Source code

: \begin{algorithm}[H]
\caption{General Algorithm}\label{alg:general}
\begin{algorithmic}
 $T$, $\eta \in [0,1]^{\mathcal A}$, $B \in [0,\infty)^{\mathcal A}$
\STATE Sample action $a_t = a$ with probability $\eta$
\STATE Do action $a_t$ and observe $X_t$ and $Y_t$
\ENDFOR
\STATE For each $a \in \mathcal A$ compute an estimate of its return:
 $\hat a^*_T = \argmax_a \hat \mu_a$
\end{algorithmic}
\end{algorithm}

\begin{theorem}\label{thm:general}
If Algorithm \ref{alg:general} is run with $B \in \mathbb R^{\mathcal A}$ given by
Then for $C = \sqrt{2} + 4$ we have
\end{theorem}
.....
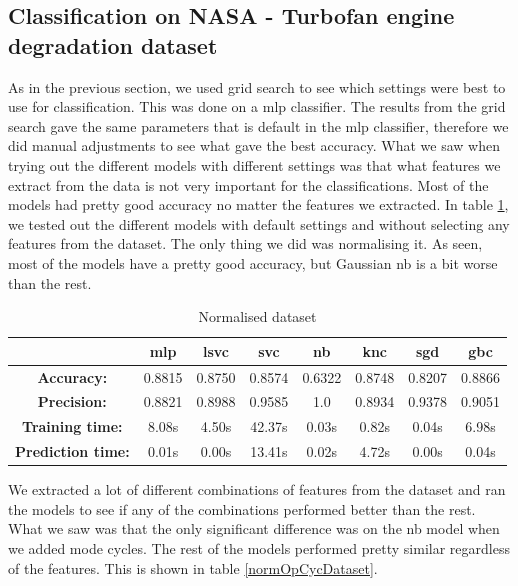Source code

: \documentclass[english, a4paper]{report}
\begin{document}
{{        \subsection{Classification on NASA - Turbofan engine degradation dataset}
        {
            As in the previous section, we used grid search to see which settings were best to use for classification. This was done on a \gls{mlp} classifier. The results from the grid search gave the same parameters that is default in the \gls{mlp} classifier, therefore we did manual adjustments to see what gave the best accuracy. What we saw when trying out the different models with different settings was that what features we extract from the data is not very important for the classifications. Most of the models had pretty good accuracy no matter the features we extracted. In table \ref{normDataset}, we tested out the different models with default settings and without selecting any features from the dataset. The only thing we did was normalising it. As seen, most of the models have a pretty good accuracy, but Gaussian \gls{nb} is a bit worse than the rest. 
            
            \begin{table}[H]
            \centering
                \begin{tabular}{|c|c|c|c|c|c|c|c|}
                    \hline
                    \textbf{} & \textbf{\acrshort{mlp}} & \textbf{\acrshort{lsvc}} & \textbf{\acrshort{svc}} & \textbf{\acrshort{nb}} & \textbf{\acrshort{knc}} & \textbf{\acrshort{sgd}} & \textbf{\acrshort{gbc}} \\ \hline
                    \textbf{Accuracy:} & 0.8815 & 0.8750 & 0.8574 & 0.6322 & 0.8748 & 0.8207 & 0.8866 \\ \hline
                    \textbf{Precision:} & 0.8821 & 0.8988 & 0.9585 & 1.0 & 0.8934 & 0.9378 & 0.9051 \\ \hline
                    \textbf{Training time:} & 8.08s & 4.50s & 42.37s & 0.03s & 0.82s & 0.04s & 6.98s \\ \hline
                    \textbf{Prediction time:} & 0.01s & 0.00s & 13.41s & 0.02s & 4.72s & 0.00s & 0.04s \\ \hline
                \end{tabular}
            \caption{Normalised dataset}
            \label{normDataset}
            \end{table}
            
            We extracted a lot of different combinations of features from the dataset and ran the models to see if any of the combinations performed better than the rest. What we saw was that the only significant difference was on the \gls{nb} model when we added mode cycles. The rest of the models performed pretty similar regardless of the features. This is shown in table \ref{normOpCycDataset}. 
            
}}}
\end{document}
.....
● **TASK PROMPT**: Within the listing above, the range opens at the line with "with probability $\eta$" and closes at the line with "is run with". Reproduce exactly the lines of that range, including both ends.

● **SOLUTION BELOW**:
\STATE Sample action $a_t = a$ with probability $\eta$
\STATE Do action $a_t$ and observe $X_t$ and $Y_t$
\ENDFOR
\STATE For each $a \in \mathcal A$ compute an estimate of its return:
 $\hat a^*_T = \argmax_a \hat \mu_a$
\end{algorithmic}
\end{algorithm}

\begin{theorem}\label{thm:general}
If Algorithm \ref{alg:general} is run with $B \in \mathbb R^{\mathcal A}$ given by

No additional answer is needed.